● **Assignment**: Every line of the data that includes "mastering" should be copied out.

(Beginning of Material for the task)

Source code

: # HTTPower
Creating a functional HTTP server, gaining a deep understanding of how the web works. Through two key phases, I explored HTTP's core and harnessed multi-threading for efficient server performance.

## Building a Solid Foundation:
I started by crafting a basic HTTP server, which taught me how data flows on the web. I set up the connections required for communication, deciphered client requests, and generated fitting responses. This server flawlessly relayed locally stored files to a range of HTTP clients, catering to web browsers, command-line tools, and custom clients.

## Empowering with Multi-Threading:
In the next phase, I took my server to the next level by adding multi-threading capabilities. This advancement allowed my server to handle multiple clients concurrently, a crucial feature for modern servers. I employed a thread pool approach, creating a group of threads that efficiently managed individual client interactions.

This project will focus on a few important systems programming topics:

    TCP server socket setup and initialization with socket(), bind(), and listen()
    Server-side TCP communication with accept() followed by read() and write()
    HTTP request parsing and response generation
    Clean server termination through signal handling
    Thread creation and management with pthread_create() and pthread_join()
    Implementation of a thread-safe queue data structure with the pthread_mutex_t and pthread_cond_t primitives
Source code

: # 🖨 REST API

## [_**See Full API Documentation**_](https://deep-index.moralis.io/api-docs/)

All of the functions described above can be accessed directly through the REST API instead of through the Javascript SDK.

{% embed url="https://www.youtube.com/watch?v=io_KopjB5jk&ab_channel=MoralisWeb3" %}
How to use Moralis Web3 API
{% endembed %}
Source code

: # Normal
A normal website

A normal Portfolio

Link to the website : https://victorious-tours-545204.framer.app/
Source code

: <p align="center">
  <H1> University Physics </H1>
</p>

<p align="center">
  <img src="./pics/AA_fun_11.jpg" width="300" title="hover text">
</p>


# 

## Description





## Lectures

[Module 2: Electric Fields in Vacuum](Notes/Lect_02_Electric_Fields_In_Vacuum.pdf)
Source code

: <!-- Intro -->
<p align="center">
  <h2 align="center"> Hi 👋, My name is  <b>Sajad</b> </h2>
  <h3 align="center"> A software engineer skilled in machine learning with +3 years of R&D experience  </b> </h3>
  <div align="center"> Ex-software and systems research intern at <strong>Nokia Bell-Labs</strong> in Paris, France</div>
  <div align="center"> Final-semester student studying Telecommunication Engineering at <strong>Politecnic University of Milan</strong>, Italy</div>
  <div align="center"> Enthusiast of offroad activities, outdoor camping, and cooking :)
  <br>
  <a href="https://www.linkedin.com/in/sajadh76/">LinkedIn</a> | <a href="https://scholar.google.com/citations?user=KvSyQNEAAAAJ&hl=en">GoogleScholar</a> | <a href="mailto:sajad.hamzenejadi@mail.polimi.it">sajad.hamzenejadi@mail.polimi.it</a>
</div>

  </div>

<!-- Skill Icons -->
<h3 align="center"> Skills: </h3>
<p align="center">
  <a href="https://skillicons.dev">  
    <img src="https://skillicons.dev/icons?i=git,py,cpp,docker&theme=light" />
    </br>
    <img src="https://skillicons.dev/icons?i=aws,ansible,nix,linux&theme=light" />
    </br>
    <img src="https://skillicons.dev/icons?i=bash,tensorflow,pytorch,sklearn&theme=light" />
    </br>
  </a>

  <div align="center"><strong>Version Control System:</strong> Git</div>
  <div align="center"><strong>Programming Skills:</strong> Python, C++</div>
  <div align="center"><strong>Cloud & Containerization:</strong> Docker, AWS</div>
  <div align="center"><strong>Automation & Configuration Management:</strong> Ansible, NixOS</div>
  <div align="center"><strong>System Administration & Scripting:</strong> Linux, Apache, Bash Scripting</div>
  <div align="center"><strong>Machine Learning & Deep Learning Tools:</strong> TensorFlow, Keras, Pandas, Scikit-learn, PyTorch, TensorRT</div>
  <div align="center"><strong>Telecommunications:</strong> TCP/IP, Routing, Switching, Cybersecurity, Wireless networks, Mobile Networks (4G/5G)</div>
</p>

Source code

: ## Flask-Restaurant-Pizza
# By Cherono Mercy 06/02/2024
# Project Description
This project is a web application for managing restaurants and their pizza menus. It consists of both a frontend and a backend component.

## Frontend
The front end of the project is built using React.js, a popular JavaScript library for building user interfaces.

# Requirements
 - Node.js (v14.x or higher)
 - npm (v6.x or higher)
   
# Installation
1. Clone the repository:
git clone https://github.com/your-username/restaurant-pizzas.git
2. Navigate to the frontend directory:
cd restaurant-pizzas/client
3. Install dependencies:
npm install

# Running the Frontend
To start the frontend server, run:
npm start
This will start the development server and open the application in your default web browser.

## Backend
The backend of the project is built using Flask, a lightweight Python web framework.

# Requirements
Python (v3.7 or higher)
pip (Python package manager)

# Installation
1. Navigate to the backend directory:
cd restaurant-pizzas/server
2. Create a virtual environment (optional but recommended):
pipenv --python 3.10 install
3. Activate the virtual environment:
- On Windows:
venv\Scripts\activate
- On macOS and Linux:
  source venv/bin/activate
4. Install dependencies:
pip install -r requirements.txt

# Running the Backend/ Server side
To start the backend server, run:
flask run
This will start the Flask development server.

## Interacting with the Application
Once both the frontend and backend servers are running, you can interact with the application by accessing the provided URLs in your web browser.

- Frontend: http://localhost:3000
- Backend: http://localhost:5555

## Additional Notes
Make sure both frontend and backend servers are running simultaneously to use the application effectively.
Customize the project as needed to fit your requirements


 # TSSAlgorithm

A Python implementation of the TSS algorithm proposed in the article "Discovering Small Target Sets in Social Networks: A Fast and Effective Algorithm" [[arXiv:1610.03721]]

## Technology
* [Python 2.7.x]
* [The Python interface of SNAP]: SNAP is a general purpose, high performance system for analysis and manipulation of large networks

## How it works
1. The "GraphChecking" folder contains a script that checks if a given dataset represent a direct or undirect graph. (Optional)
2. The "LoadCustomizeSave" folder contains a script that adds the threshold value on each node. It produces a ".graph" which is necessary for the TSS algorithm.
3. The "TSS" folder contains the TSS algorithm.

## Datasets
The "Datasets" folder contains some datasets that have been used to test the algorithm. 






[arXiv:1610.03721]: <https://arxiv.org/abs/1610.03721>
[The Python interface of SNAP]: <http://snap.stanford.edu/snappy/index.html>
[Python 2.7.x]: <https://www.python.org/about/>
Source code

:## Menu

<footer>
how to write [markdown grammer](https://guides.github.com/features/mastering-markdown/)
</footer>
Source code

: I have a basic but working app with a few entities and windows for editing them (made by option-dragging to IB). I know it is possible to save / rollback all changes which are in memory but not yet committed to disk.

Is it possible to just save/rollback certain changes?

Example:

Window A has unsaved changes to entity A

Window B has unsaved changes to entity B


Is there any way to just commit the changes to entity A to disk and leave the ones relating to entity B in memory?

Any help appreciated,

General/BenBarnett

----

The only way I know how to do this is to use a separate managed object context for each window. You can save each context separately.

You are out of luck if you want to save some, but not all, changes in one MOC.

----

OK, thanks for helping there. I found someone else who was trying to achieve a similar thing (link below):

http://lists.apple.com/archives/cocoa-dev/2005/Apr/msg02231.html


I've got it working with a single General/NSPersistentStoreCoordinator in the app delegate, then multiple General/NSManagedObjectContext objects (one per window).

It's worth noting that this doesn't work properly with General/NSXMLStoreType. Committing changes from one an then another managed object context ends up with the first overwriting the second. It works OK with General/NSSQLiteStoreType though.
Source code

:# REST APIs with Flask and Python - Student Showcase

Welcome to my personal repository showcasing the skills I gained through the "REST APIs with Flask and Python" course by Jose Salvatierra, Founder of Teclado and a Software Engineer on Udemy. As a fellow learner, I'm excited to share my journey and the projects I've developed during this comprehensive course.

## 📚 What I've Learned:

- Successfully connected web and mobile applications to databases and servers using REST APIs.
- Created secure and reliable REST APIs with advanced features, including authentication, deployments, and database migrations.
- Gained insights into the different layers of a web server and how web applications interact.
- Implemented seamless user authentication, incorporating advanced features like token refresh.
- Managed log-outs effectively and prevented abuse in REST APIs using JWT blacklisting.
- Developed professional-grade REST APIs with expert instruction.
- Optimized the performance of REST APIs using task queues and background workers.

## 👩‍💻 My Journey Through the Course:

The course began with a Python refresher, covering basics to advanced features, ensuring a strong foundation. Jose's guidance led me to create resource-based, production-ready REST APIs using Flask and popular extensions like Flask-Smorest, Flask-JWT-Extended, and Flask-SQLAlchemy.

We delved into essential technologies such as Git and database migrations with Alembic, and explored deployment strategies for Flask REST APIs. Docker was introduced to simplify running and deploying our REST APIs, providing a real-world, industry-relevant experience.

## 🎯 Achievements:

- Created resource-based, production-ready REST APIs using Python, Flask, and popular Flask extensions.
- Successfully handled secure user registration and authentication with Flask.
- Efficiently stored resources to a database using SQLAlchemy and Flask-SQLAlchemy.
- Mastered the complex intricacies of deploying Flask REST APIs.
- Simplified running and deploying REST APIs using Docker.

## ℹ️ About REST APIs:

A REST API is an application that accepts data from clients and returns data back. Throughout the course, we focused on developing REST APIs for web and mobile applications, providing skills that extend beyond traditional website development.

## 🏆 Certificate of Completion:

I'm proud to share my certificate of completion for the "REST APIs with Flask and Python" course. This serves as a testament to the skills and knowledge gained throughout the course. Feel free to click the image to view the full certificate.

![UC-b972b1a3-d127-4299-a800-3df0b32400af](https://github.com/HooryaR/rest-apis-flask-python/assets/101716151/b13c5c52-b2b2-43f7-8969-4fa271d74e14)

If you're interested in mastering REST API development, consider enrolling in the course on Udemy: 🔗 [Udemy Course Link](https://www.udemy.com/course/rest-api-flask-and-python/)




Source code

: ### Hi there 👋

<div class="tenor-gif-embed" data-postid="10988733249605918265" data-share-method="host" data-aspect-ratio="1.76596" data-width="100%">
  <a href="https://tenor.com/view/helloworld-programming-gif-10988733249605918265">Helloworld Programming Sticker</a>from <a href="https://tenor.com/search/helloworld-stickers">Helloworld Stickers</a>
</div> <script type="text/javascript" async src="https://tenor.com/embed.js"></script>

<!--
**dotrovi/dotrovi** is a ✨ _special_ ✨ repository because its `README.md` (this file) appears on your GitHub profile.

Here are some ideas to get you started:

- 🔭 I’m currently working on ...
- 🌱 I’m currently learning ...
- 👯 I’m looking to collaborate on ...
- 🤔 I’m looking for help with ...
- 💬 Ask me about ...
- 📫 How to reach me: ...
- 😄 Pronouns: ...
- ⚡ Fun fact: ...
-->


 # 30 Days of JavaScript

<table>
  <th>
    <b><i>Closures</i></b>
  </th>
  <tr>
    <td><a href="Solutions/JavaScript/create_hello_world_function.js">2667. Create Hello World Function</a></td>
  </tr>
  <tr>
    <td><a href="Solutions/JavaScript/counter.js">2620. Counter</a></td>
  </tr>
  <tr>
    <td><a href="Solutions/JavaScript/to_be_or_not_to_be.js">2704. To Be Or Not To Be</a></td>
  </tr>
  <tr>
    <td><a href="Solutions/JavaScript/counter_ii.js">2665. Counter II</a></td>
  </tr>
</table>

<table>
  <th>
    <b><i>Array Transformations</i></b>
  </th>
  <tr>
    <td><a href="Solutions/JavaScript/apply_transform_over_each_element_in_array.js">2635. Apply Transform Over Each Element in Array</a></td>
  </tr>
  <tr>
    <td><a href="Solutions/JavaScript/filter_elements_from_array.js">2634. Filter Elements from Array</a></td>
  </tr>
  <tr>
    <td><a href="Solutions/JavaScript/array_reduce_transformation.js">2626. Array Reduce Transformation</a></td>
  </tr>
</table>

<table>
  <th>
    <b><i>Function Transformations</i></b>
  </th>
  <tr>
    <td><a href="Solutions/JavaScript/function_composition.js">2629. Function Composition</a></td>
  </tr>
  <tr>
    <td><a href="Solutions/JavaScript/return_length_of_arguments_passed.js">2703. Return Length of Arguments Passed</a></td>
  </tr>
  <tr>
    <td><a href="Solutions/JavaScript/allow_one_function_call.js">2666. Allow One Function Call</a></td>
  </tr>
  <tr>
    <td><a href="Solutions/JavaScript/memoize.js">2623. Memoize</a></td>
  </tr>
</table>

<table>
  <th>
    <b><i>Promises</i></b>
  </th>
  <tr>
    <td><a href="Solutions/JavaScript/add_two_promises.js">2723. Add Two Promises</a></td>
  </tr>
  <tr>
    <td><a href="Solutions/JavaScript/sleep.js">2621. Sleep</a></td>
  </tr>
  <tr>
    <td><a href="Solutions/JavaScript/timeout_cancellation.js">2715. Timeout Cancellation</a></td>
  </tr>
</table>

(End of Material for the task)

● **Reply to the task**:
how to write [markdown grammer](https://guides.github.com/features/mastering-markdown/)
If you're interested in mastering REST API development, consider enrolling in the course on Udemy: 🔗 [Udemy Course Link](https://www.udemy.com/course/rest-api-flask-and-python/)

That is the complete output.